I did not state that the preschool program should be eliminated. I stated that former board members (Mrs. Uckerman and Dr. Hallman) indicated that when they were on the school board and created the program, the premise was that it would only run if it was self sustaining. This means that community tax dollars were not to be used to subsidize this program. The preschool program was created to be run on the revenue received from participants and if it could not sustain itself, the program was to be discontinued. Once again, I did not come up with this premise, the former school board did. During the February meeting, I stated that I agreed with the former board, that the community should not subsidize this money losing program. Parents that chose to send their children to a different preschool bear the entire cost and DO NOT have the benefit of the community paying for it. It is the same when children attend private or parochial schools; parents must bear the cost, not the community.

During the February open forum, I stated that since I videotape all meetings they could be made available to the board for clarification purposes because it seems each month no one can recall what was actually stated the month before. Not once have you asked for the tapes to clarify what transpired in order to draft accurate meeting minutes.

I also said these video tapes are available to community members who would like to view meetings that they cannot attend. I do this as a service to the community. Many local school districts do this as a service to their community because they value open and honest communication. It is more than evident that you do not. There is so little emphasis on communication in our district that it’s no surprise the meeting highlights and minutes are inaccurate each month.

In the second session of open forum, I did not ask the board to review the staffing report. I pointed out an error in the staffing recommendations. This staffing recommendation sheet went through two board meetings and numerous people yet no one caught the error until I brought it to your attention. This mistake could have led to a proposed staffing budget error of almost $100,000.
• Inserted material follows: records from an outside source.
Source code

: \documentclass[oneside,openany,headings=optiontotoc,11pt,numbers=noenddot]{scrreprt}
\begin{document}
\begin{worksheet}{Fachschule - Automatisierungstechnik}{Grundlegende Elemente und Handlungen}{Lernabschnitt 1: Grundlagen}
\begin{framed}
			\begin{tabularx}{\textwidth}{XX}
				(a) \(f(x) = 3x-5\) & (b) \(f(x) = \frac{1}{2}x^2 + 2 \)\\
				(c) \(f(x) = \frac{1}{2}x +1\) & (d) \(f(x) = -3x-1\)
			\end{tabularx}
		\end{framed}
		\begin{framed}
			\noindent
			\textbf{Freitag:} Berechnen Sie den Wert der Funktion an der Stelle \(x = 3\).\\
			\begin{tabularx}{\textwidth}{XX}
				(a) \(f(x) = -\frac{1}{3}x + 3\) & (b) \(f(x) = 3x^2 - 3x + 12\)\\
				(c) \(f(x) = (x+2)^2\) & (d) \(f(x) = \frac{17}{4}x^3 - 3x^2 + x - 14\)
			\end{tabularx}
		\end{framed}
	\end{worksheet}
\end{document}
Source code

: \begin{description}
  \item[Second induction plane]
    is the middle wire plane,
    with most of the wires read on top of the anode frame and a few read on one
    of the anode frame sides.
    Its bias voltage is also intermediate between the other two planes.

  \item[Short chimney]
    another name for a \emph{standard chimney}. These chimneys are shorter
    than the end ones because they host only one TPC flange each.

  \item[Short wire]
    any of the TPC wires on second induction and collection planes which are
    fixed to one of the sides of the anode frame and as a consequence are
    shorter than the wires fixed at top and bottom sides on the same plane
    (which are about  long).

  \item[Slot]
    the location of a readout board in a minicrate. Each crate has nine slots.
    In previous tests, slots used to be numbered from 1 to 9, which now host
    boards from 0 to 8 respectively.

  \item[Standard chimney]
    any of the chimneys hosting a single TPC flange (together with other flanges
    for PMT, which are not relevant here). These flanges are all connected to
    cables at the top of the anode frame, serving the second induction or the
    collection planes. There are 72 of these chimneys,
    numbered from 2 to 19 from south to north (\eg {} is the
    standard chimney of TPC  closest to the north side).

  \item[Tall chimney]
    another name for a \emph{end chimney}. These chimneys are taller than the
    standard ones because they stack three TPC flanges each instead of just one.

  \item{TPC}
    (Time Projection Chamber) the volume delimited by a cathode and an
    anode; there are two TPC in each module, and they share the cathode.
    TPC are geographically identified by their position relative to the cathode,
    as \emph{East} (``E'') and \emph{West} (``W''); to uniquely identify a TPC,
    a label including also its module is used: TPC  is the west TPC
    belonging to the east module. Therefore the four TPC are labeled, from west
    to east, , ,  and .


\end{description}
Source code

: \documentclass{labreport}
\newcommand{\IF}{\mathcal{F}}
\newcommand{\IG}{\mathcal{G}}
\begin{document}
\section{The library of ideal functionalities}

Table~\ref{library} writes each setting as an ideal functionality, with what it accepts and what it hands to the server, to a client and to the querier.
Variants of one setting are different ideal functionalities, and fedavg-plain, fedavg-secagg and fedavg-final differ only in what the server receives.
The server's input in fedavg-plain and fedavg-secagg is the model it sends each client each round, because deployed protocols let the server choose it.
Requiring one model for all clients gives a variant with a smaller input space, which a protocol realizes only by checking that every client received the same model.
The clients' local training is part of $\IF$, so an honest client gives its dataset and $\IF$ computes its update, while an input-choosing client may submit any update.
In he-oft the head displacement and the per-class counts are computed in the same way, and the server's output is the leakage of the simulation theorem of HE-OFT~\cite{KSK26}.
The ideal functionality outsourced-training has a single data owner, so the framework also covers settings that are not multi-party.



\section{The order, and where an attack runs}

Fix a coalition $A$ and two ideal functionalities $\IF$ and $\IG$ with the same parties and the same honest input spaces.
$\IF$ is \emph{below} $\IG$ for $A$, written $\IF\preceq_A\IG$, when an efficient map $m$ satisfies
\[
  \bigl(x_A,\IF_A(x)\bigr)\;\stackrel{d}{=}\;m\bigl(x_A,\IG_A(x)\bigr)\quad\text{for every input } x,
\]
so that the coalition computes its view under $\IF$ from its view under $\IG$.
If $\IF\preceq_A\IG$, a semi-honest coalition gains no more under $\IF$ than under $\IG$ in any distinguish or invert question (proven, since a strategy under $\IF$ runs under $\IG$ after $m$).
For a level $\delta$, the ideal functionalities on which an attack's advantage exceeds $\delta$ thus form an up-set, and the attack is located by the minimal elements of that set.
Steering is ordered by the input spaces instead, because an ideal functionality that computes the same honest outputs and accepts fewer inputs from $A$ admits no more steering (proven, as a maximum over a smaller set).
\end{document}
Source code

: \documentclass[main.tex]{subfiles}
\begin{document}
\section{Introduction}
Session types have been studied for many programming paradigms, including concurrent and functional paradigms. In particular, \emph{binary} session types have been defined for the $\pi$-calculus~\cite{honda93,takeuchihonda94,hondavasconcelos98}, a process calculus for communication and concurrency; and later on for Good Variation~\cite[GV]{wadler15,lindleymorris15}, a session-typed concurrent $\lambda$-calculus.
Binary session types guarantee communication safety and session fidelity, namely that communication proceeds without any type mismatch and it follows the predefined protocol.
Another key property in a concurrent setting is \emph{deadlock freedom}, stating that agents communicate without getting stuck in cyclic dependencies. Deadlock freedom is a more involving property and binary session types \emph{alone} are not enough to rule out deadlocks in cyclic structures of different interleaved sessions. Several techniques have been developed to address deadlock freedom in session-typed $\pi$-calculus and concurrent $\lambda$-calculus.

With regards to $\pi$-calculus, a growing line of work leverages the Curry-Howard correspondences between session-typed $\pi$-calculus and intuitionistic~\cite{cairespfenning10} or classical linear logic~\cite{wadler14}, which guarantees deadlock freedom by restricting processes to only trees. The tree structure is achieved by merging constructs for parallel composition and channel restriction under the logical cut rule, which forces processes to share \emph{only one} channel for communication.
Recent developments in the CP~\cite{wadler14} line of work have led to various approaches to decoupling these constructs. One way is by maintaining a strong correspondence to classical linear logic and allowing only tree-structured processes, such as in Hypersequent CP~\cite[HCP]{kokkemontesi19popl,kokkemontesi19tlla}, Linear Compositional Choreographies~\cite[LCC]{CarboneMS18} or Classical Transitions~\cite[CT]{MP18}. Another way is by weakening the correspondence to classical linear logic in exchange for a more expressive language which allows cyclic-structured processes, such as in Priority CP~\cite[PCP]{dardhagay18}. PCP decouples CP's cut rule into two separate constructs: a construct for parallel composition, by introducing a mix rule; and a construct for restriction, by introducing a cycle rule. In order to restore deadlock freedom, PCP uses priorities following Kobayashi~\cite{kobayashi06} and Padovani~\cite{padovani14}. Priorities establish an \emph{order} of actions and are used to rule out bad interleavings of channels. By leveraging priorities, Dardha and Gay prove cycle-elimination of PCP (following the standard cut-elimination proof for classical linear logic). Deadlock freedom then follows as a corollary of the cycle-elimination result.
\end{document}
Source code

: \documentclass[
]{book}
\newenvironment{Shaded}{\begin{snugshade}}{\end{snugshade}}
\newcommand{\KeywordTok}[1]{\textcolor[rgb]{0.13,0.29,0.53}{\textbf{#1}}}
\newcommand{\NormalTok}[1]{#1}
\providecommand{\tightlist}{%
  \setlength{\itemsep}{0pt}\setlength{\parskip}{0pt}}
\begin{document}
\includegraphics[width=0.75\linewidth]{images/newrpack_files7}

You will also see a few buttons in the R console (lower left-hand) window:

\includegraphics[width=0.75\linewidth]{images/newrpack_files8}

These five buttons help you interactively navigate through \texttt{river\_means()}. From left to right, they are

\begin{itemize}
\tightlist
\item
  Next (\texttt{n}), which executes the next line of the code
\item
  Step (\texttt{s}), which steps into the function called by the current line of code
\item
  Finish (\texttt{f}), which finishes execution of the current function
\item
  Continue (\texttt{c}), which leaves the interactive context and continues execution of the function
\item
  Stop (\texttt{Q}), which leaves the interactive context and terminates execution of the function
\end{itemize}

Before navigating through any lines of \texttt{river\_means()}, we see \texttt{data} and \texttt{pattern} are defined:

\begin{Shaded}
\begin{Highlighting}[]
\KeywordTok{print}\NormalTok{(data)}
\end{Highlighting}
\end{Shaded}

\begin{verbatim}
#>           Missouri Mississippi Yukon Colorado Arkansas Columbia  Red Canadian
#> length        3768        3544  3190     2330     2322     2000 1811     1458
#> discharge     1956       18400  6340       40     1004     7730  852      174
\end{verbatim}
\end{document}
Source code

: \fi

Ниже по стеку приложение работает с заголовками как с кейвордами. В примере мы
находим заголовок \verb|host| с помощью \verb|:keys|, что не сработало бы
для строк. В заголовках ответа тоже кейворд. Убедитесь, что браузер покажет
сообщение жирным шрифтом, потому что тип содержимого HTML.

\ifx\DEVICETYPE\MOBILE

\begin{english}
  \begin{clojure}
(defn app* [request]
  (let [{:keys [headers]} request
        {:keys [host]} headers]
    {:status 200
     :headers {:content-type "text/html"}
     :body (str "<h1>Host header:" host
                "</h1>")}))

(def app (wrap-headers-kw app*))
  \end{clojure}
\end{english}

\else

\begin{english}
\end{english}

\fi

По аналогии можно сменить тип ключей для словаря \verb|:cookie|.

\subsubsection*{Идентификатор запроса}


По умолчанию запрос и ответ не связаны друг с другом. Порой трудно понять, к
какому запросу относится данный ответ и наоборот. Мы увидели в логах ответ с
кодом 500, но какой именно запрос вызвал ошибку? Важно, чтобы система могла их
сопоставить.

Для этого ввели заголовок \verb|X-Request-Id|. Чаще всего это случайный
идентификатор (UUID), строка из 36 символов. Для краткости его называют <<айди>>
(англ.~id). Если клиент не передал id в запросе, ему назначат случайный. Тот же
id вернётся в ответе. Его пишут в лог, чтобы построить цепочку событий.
Finally, the summary of a former board member that also spoke in open forum was inaccurate. He said one of the things Pleasantdale fails to look at and break down are the results of students that have had outside services. Pleasantdale looks at how the students progressed through the Bright Beginnings program and how they did in first and second grade. There are a lot of other preschool programs out there and Pleasantdale should identify how those kids do compared to the kids that go through Pleasantdale’s program if you really want to see whether Bright Beginnings has some benefit. He went on to say comparing Pleasantdale’s program to no program is a waste of time. You expect you’re going to have some benefit but compare your program to other programs outside where you can identify the students who have gone through those programs and look at a historical perspective instead of just one year. He also said the board should go back and review the balanced budget that was presented when they raised the price of Bright Beginnings by 40%. At that time the board said if they raised the price by 40% they were going to have a balanced budget but what he heard at the meeting was that they still have a $250,000 shortfall. He didn’t know how that could be possible given the increases that they put forth to the community.

When you draft or approve the board meeting highlights, maybe you should check them for truth and accuracy before you distribute them to the school community.

Communication is a concern in this district and what this community continues to get from you is inaccurate, twisted or filtered information.

Gina Scaletta-Nelson

1 comment:

Anonymous said...

They need to start surveying parents about preschool. I think it needs some curriculum changes to compete with other area schools like Kensington and Grand Avenue. I don't always think our preschool does as good of a job as they could in preparing them for kindergarten. If you are going to charge the same as those schools then you need to compete with them also.